Thoughts circled like invisible tigers on the edge of the firelight while rummaging through our supplies. I knew my feelings were irrational, but that didn’t stop them from sinking their claws in. Acknowledging the issue did nothing to mend it. Wishing myself to feel something else didn’t achieve anything.
My brow furrowed as I pulled out a bottle of Arlesite red. Who packed it? Certainly not me.
“Here,” I said, handing Roland the bottle.
The memory of the first floor lingered, gnawing at the edges of my focus. I tried to push it aside, though it refused to stop pervading my thoughts.
“When did you revise your opinion on indulging in spirits?” he raised a bushy brown eyebrow my way as he asked.
“Haven’t, but I might if this worsens,” I joked. “Found it in the saddlebags. Did you pack it?”
“I thought that circumstances might call for it,” he confirmed.
I held my composure, despite the pallor and quiver in his features.
“Well, it’s yours,” I said as I passed it over.
A pop of the cork and he took a deep pull.
“Why not drink?” he inquired. “There’s no risk to you falling prey to the bottle.”
“I know,” I admitted quietly, “but it’s about more than that. It’s about keeping promises to myself and others.”
“It is inevitable that oaths will conflict over the course of eternity,” he cautioned. “You need to decide which ones to keep and which ones to drop.”
“Perhaps,” I agreed, “but I’m a long way away from needing to make that decision.”
“Best to make it now,” he disagreed with another pull, “rather than be forced into it later.”
I allowed the matter to rest.
Roland swirled the wine in the bottle, watching the liquid catch the firelight, before setting it aside with a soft clink. He gestured towards the spit. I assisted him with the boar over the next couple of hundred heartbeats. Slices of meat were doled out to each person, and soon the three of us dug into our meals, cloaked beneath an oppressive silence.
This isn’t working.
None of us were addressing our problems, and so long as that continued, it would come back to bite us later. Pressing the others might end in a verbal lashing and withdrawal, but… I could open up myself.
“We all entered the tower,” my voice cut through the storm as I spoke around a greasy slice of pork. “We all faced parts of ourselves we don’t like.”
The scraping of cutlery could hardly be heard over the bitter howling of the wind.
“It’s unfair for me to judge either of you from the darkest parts of your reflection,” Roland averted his eyes as I spoke. “I’ll do my best not to.”
Both of them looked up from their plates.
“Talking helps,” I continued. “If you’d rather stay quiet, I get it. Here’s mine. The Spire showed me myself,” I whispered, “because I’m my biggest enemy. I can justify anything to myself with enough time. The se-”
“Taylor,” Roland interrupted. “I would rather you not speak about this.”
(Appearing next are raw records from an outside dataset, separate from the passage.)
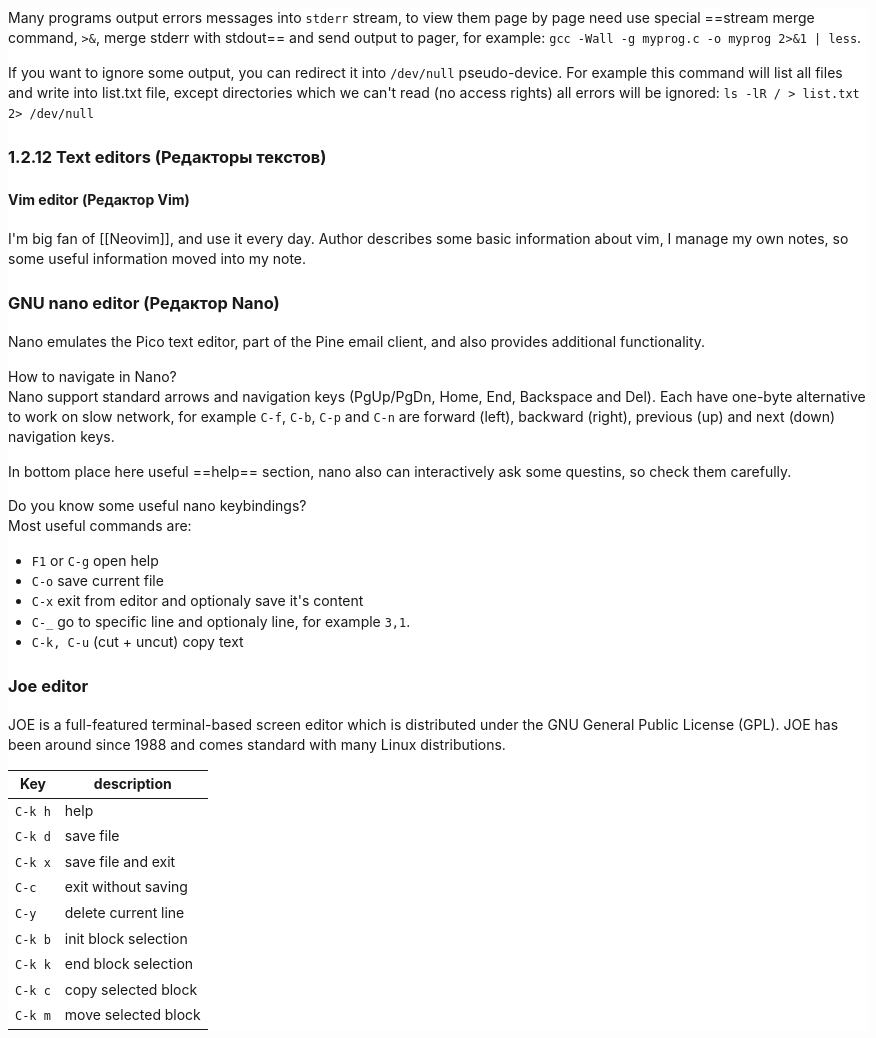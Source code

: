 Many programs output errors messages into `stderr` stream, to view them page by
page need use special ==stream merge command, `>&`, merge stderr with stdout==
and send output to pager, for example: `gcc -Wall -g myprog.c -o myprog 2>&1 |
less`.

If you want to ignore some output, you can redirect it into `/dev/null` pseudo-device.
For example this command will list all files and write into list.txt file,
except directories which we can't read (no access rights) all errors will be
ignored: `ls -lR / > list.txt 2> /dev/null`

### 1.2.12 Text editors (Редакторы текстов)

#### Vim editor (Редактор Vim)

I'm big fan of [[Neovim]], and use it every day. Author describes some basic
information about vim, I manage my own notes, so some useful information moved
into my note.

### GNU nano editor (Редактор Nano)

Nano emulates the Pico text editor, part of the Pine email client, and also
provides additional functionality.

How to navigate in Nano?
<br class="f">
Nano support standard arrows and navigation keys (PgUp/PgDn, Home, End,
Backspace and Del). Each have one-byte alternative to work on slow network, for
example `C-f`, `C-b`, `C-p` and `C-n` are forward (left), backward (right),
previous (up) and next (down) navigation keys.

In bottom place here useful ==help== section, nano also can interactively ask
some questins, so check them carefully.

Do you know some useful nano keybindings?
<br class="f">
Most useful commands are:
- `F1` or `C-g` open help
- `C-o` save current file
- `C-x` exit from editor and optionaly save it's content
- `C-_` go to specific line and optionaly line, for example `3,1`.
- `C-k, C-u` (cut + uncut) copy text

### Joe editor

JOE is a full-featured terminal-based screen editor which is distributed under
the GNU General Public License (GPL). JOE has been around since 1988 and comes
standard with many Linux distributions.

| Key       | description          |
| --------- | -------------------- |
| `C-k h`   | help                 |
| `C-k d`   | save file            |
| `C-k x`   | save file and exit   |
| `C-c`     | exit without saving  |
| `C-y`     | delete current line  |
| `C-k b`   | init block selection |
| `C-k k`   | end block selection  |
| `C-k c`   | copy selected block  |
| `C-k m`   | move selected block  |

[^1]: Lovelace, Ada; Menabrea, Luigi (1842). "Sketch of the Analytical Engine
[^2]: Section 7. [Secure Deletion of Data from Magnetic and Solid-State Memory](https://www.cs.auckland.ac.nz/~pgut001/pubs/secure_del.html)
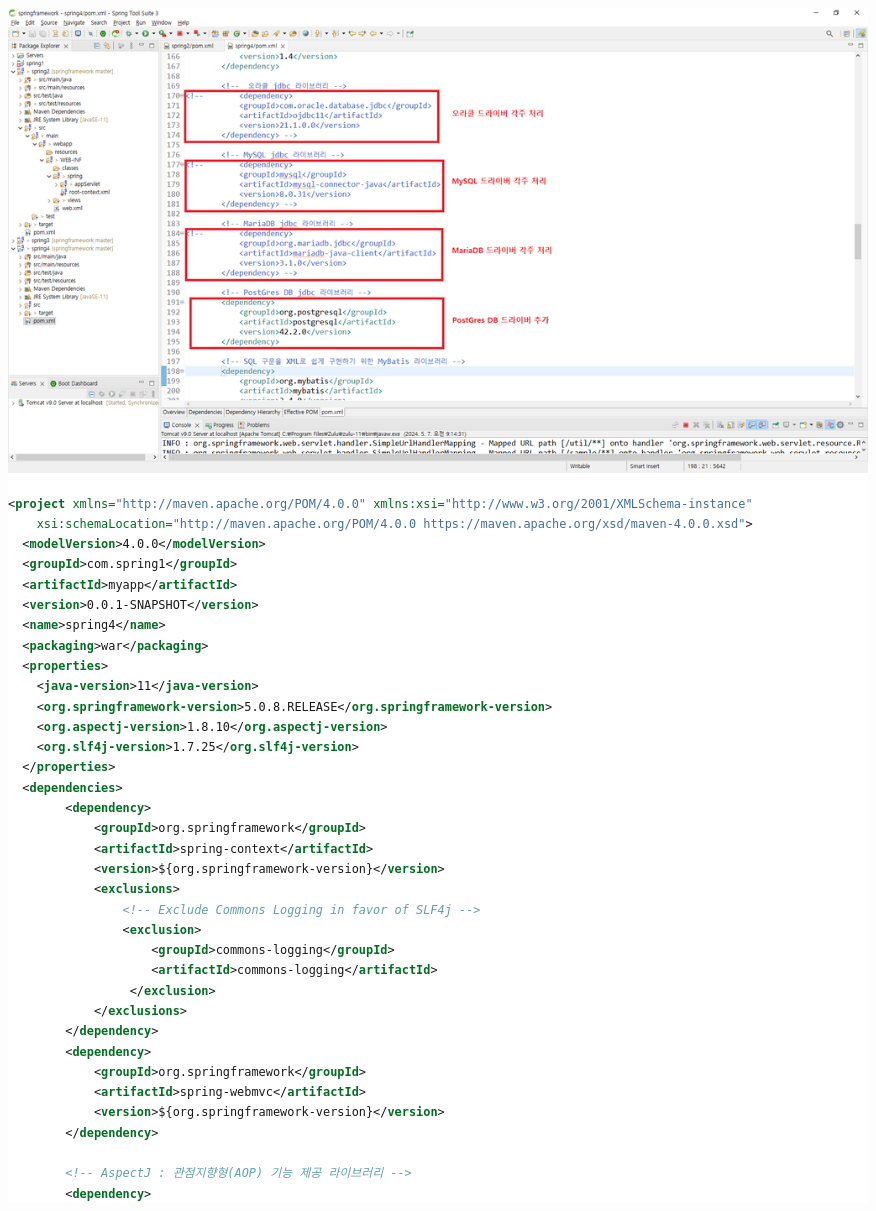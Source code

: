 ![PostGres DB](./images/pom.xml4.png)

```xml
<project xmlns="http://maven.apache.org/POM/4.0.0" xmlns:xsi="http://www.w3.org/2001/XMLSchema-instance" 
	xsi:schemaLocation="http://maven.apache.org/POM/4.0.0 https://maven.apache.org/xsd/maven-4.0.0.xsd">
  <modelVersion>4.0.0</modelVersion>
  <groupId>com.spring1</groupId>
  <artifactId>myapp</artifactId>
  <version>0.0.1-SNAPSHOT</version>
  <name>spring4</name>
  <packaging>war</packaging>
  <properties>
  	<java-version>11</java-version>
  	<org.springframework-version>5.0.8.RELEASE</org.springframework-version>
  	<org.aspectj-version>1.8.10</org.aspectj-version>
  	<org.slf4j-version>1.7.25</org.slf4j-version>
  </properties>
  <dependencies>
		<dependency>
			<groupId>org.springframework</groupId>
			<artifactId>spring-context</artifactId>
			<version>${org.springframework-version}</version>
			<exclusions>
				<!-- Exclude Commons Logging in favor of SLF4j -->
				<exclusion>
					<groupId>commons-logging</groupId>
					<artifactId>commons-logging</artifactId>
				 </exclusion>
			</exclusions>
		</dependency>
		<dependency>
			<groupId>org.springframework</groupId>
			<artifactId>spring-webmvc</artifactId>
			<version>${org.springframework-version}</version>
		</dependency>
				
		<!-- AspectJ : 관점지향형(AOP) 기능 제공 라이브러리 -->
		<dependency>
```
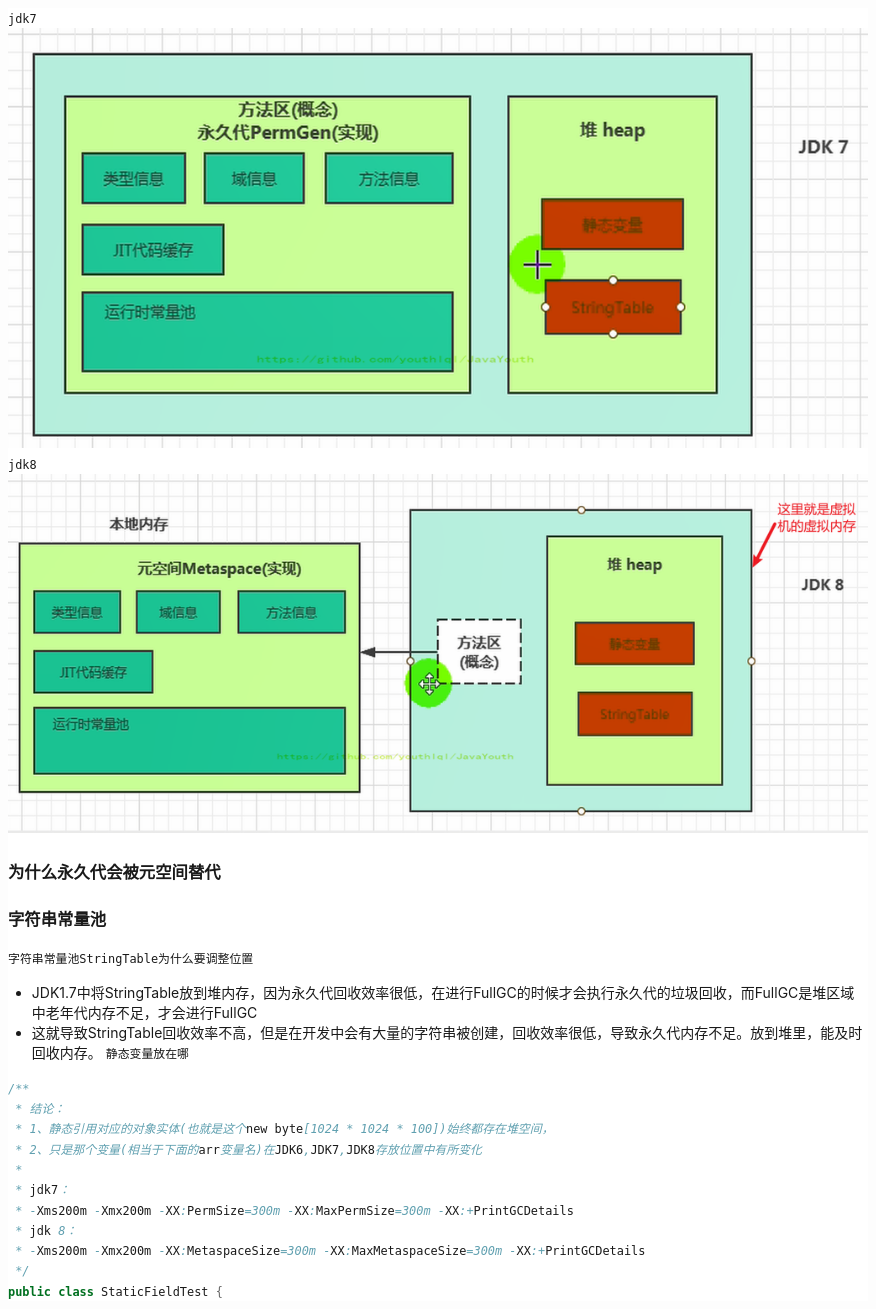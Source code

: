 `jdk7`
![](../img/2023-2-2/jdk7.png)
`jdk8`
![](../img/2023-2-2/jdk8.png)
### 为什么永久代会被元空间替代
### 字符串常量池
`字符串常量池StringTable为什么要调整位置`
- JDK1.7中将StringTable放到堆内存，因为永久代回收效率很低，在进行FullGC的时候才会执行永久代的垃圾回收，而FullGC是堆区域中老年代内存不足，才会进行FullGC
- 这就导致StringTable回收效率不高，但是在开发中会有大量的字符串被创建，回收效率很低，导致永久代内存不足。放到堆里，能及时回收内存。
`静态变量放在哪`
```java
/**
 * 结论：
 * 1、静态引用对应的对象实体(也就是这个new byte[1024 * 1024 * 100])始终都存在堆空间，
 * 2、只是那个变量(相当于下面的arr变量名)在JDK6,JDK7,JDK8存放位置中有所变化
 *
 * jdk7：
 * -Xms200m -Xmx200m -XX:PermSize=300m -XX:MaxPermSize=300m -XX:+PrintGCDetails
 * jdk 8：
 * -Xms200m -Xmx200m -XX:MetaspaceSize=300m -XX:MaxMetaspaceSize=300m -XX:+PrintGCDetails
 */
public class StaticFieldTest {
```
“Why?” I blinked and inquired.
“We both understand what you attempt,” he said while gesturing to Yvette. “I don't wish to share my troubles yet.”
“Then don’t,” I replied.
“By unburdening yourself, you create an unspoken debt,” he explained. “One that I would rather not weigh at the edge of my mind.”
Avoiding problems doesn’t make them go away.
Should I press the matter? No. I bit back the unspoken truth, even as it burned the tip of my tongue. I didn’t want to lose my friend. Forcing him to face his demons early was one way to do that. Whispers of the wind soon filled the void left by the departure of my voice.
“Let’s discuss strategy,” the whispers died as I changed the topic.
Roland narrowed his eyes at me before giving a shallow nod. Yvette looked up from her book.
“Kairos will betray everyone,” I explained. “Even if it kills him. He wants to wound everyone in the way that hurts most, I paused. “It’s a pity. He’d be brilliant if he devoted himself to Good. He’s like a cut diamond. He shines, but you’ll realize if you look closer that the gem was polished with blood. The reason he’s hard to beat is that he has the simplest win condition. It’s always easier to be the wrecking ball than it is to be the architect.”
“That’s about as surprising as spring raids in Rhenia,” Yvette grumbled sarcastically. “How do we beat him? Our plan is complicated already. There are lots of parts to break. He only needs to undermine it a little, and he’s already well on his way to succeeding.”
Her claims weren’t without merit. Our plans did hinge on pushing the conflict in a specific direction. One that would be easy to disrupt.
“It’ll be hard,” I admitted. “We need to adjust our plan so it can’t fail.”
“Everything fails,” Yvette glared sullenly as she spoke. “Look at me. Nothing works. Nothing ever works for me. Why-”
Her voice cut off as I took a step towards her.
“-No hugs,” she groused sullenly, as if I’d gifted her a viper.
She leaned into it regardless.
“Attacking him outright could be disastrous,” Roland said. “Should we prepare, or wait for him to make his move?"
“No,” I decided. “It’ll give him the momentum.”
“I don’t like letting him strike first,” Yvette complained. “There’s no telling how much damage he can do.”
“As much as he can,” I muttered under my breath. “With at least three monologues to go along with because he thinks it's funny.”
“There is another possibility,” Roland examined the flames as he mused. “We could adjust the shape of our story into one where even failure is success.”
“That… could work,” I agreed.
Two fragile smiles lit up the camp.
We discussed long into the night, but my mind returned to our earlier troubles. I allowed Winter’s tranquillity to wash over me as I prayed.
What should I do?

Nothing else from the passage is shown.